Spain has unveiled a draft 2012 budget that seeks to cut the deficit by (EURO)27 billion ($36 billion) through spending cuts and a tax hike on large companies.
Deputy Prime Minister Soraya Saenz de Santamaria said Friday the blueprint calls for cutting central government ministry spending by an average of nearly 17 percent.
Civil servant wages will remain frozen. She called the budget proposal severely austere, but essential.
THIS IS A BREAKING NEWS UPDATE. Check back soon for further information. AP's earlier story is below.
MADRID (AP) -- The Spanish government prepared to approve on Friday a new austerity budget that hundreds of thousands protested against this week in sometimes violent demonstrations, but which Madrid says is vital to avoid financial ruin.
The Cabinet was due to approve (EURO)30 billion ($40 billion) in spending cuts and tax hikes in the draft 2012 budget -- another taste of painful reforms that fueled popular outrage and culminated in clashes between protesters and police in major cities on Thursday.
"Spain is going to stop being a problem, especially for the Spanish people but also for the European Union," Economy Minister Luis de Guindos spoke as he entered an informal meeting of eurozone colleagues in Copenhagen.
Unions staged their general strike to push the government to soften the labor reforms, which will make it easier and cheaper for companies to fire people or cut wages. The walkouts crippled public transport and industry and brought about 800,000 thousand people out in protest, according to government estimates.
The government, which is not yet 100 days old, is focused on the task of keeping the country out of financial trouble. The economy is sliding back into recession, banks are saddled with huge amounts of bad loans due to the bursting of a property bubble and unemployment is at the highest in the entire 17-nation eurozone.
International investors and the European Union are monitoring the Spanish government's efforts to heal public finances and turn the economy around.
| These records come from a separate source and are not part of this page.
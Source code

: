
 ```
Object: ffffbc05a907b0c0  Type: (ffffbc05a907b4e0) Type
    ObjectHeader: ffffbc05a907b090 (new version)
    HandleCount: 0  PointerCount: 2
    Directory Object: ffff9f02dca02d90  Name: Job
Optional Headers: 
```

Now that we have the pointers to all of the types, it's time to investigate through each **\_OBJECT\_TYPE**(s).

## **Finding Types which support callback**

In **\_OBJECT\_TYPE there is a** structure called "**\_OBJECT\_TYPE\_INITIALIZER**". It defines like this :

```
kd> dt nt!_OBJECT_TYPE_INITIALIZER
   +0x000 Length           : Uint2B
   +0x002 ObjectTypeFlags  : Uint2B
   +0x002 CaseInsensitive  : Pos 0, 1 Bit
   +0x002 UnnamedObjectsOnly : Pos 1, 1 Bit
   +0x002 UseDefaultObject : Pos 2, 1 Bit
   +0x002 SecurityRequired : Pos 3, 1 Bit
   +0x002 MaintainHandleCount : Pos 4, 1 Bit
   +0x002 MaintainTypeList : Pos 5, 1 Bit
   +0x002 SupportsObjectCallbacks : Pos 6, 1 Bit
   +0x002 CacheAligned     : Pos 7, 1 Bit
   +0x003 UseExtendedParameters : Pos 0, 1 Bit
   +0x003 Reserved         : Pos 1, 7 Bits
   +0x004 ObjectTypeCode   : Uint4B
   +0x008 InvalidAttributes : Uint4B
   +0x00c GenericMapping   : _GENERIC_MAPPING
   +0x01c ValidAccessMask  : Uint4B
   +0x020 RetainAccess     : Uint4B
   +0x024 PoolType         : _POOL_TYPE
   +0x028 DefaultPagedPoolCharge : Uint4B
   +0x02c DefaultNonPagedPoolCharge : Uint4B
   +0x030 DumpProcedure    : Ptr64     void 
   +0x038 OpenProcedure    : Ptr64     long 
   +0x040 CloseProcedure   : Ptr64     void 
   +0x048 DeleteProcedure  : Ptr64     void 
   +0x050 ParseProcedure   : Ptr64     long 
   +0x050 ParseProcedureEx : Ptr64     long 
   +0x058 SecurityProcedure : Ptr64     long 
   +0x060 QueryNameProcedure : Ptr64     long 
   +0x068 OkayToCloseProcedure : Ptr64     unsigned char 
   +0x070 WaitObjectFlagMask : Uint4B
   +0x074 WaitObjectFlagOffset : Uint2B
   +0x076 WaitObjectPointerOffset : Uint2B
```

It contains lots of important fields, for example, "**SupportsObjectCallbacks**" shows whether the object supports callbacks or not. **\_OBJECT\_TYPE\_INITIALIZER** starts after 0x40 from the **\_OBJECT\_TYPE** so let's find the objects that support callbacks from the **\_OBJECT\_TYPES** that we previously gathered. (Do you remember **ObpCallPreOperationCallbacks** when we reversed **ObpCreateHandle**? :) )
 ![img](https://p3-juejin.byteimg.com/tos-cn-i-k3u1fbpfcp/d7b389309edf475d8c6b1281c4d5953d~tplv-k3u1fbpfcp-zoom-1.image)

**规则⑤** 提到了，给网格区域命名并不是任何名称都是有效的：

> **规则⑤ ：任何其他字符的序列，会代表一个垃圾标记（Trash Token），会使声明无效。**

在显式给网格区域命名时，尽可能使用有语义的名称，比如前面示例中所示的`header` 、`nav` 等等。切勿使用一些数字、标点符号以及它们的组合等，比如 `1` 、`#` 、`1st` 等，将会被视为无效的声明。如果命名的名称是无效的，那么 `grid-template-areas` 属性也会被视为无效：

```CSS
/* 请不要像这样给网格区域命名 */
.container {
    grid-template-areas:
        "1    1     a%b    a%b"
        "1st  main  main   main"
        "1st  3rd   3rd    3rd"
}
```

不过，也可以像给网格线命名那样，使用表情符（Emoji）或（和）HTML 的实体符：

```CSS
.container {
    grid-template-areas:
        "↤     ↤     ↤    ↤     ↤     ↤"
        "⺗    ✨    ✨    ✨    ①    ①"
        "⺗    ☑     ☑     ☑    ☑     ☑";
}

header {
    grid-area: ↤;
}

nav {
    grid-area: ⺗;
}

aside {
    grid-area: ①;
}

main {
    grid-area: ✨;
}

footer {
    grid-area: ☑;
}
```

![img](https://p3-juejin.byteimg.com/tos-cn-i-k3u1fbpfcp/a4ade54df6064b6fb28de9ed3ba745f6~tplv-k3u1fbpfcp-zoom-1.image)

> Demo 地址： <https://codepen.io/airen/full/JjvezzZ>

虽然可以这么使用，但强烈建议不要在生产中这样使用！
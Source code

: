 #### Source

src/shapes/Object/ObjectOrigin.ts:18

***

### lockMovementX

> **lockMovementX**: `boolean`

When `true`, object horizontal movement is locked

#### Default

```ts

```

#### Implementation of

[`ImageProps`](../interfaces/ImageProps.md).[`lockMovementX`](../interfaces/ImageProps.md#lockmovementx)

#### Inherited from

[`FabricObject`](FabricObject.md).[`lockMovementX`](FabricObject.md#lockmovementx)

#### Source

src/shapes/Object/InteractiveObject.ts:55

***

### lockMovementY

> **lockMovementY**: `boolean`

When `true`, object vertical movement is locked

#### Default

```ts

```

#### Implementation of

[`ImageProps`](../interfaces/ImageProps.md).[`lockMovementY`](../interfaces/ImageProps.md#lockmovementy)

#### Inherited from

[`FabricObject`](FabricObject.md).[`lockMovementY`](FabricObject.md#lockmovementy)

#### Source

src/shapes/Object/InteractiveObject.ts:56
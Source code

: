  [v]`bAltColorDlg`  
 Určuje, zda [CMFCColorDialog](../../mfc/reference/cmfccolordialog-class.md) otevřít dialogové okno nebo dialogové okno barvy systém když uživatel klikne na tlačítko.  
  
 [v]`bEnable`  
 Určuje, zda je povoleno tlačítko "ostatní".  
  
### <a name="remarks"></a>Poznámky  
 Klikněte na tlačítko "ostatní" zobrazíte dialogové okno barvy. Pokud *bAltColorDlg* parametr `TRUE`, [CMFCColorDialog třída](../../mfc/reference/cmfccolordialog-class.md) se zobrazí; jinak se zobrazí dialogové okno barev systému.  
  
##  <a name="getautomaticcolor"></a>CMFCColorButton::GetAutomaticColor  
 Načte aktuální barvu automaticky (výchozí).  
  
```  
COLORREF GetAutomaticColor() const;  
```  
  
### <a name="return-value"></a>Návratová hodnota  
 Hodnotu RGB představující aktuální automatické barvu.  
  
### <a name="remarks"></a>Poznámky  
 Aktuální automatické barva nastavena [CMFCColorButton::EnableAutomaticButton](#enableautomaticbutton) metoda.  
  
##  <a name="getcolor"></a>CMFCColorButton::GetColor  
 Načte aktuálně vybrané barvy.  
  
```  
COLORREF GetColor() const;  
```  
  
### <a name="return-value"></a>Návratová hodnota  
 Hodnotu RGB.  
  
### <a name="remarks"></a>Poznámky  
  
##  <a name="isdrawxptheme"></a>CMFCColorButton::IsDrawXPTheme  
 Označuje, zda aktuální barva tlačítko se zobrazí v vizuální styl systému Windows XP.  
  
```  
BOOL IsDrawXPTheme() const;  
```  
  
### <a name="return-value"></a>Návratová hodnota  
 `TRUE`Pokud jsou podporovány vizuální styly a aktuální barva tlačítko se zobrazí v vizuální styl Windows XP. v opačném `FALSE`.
If the investors fear the country will not recover, they will demand higher interest rates to lend it money. If those rates become too high, Spain would eventually follow Greece, Ireland and Portugal in seeking a bailout.
De Guindos, who was explaining the budget to EU colleagues at a meeting in Denmark, did not go into detail in comments to reporters but said the deficit reduction would be achieved more with spending cuts than tax hikes. The new conservative government has already raised income and property taxes and cut spending in some areas.
He said he trusted his eurozone counterparts to "understand perfectly the effort that the Spanish government is making."
Although Spain's borrowing rates have fallen in recent months, they have edged back up recently. That was partly due to the government decision to put off presenting the 2012 budget until after a regional election last weekend, in which it did worse than expected. Bond investors also worried that the general strike and protests might push the government to water down its reforms.
The yield on the benchmark 10-year bonds was at 5.4 percent on Friday, up from 4.96 percent a month ago. By contrast, the interest rate on the equivalent German bonds -- considered the safest in Europe -- was only 1.82 percent.
The austerity package will draw money out of the Spanish economy at a time when it is entering recession for the second time in three years.
Many economists in Madrid say that, for the time being, Prime Minister Mariano Rajoy is clearly governing more with an eye to satisfying investors and officials in Brussels -- by reducing the deficit from 8.5 percent in 2011 to 5.3 percent this year -- than avoiding criticism at home.
"Spain is in a very difficult situation," said Olli Rehn, the EU Commissioner for Economy and Finance at the ministers' meeting in in Copenhagen, Denmark.
"But on the other hand Spain has many strengths and now it's important that Spain will continue with consistency in order to improve the sustainability of its public financing, and to boost such kinds of reforms that will help economic growth and employment in the country," he said.